C’est le type de lame de phase aléatoire utilisé sur le LMJ. En effet, contrairement aux lames RPP dont les discontinuités de phase génèrent des taches focales satellites ou, a minima, des pieds de tache important, les KPP permettent d’obtenir des taches focales à flancs raides. La tache focale obtenue après focalisation est le résultat de l’interférence entre les figures de diffraction de chaque élément de la lame de phase. Dans le champ lointain , l’intensité laser est redistribuée sur une multitude de surintensités appelées points chauds, ou speckles. L’ensemble formant ce que l’on appelle une figure de tavelures. Ces point chauds sont distribués aléatoirement, mais ont des propriétés statistiques bien connues et reproductibles d’un tir à l’autre. Il peut paraître étonnant d’appeler lissage une technique qui produit une tache focale inhomogène. C’est pourquoi on parle aussi de mise en forme spatiale plutôt que de lissage spatial.

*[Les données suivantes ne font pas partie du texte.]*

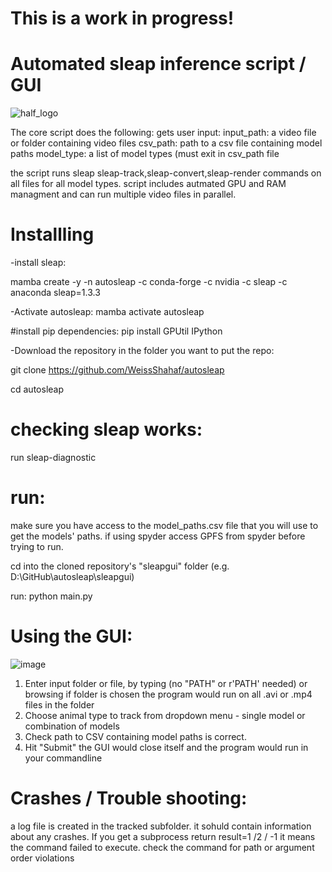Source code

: # This is a work in progress!
# Automated sleap inference script / GUI

![half_logo](https://github.com/StempelLab/sleap_well/assets/101252955/c206e1bb-242e-4b02-a9a8-89c4b4c3b87d)


 The core script does the following:
 gets user input:
 input_path: a video file or folder containing video files
 csv_path: path to a csv file containing model paths
 model_type: a list of model types (must exit in csv_path file

 the script runs sleap sleap-track,sleap-convert,sleap-render commands on all files for all model types.
script includes autmated GPU and RAM managment and can run multiple video files in parallel.

# Installling


   -install sleap: 
   
   mamba create -y -n autosleap -c conda-forge -c nvidia -c sleap -c anaconda sleap=1.3.3

   -Activate autosleap: mamba activate autosleap
   
   #install pip dependencies:    pip install GPUtil IPython

   -Download the repository in the folder you want to put the repo:
   
   git clone https://github.com/WeissShahaf/autosleap
   
   cd autosleap

   

 

   
   

# checking sleap works:
run sleap-diagnostic

# run:
make sure you have access to the model_paths.csv file that you will use to get the models' paths. if using spyder access GPFS from spyder before trying to run.

cd into the cloned repository's "sleapgui" folder (e.g. D:\GitHub\autosleap\sleapgui)

run: python main.py



# Using the GUI:
![image](https://github.com/StempelLab/sleap_well/assets/101252955/abc5f1bb-f9c4-4824-896a-841b02f3bb0e)

1) Enter input folder or file,  by typing (no "PATH" or r'PATH' needed) or browsing
    if folder is chosen the program would run on all .avi or .mp4 files in the folder   
2) Choose animal type to track from dropdown menu - single model or combination of models
3) Check path to CSV containing model paths is correct.
4) Hit "Submit"
 the GUI would close itself and the program would run in your commandline

# Crashes / Trouble shooting:
 a log file is created in the tracked subfolder. it sohuld contain information about any crashes.
  If you get a subprocess return result=1 /2 / -1 it means the command failed to execute. check the command for path or argument order violations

L’intérêt est que l’ensemble des défauts dans la phase du laser avant focalisation sont gommés, dès lors que la largeur caractéristique de ces défauts est supérieure à la taille caractéristique des éléments de la lame de phase, ce qui est généralement le cas. Ainsi, même si les défauts du laser varient d’un tir à l’autre ou d’un faisceau à l’autre, la tache focale est figée et reproductible. Les surintensités ont une taille caractéristique bien définie et très petite. Typiquement, les largeurs transverses de ces surintensités sont de quelques micromètres, alors que leur longueur dans le sens de propagation est de l’ordre de quelques dizaines à quelques centaines de micromètres. Le contrôle, de la taille, mais aussi de l’intensité des points chauds va permettre une meilleur maîtrise des instabilités paramétriques. Il est donc important de comprendre l’influence des techniques de lissage sur ces paramètres ainsi que l’influence de ces paramètres sur le développement des instabilités paramétriques.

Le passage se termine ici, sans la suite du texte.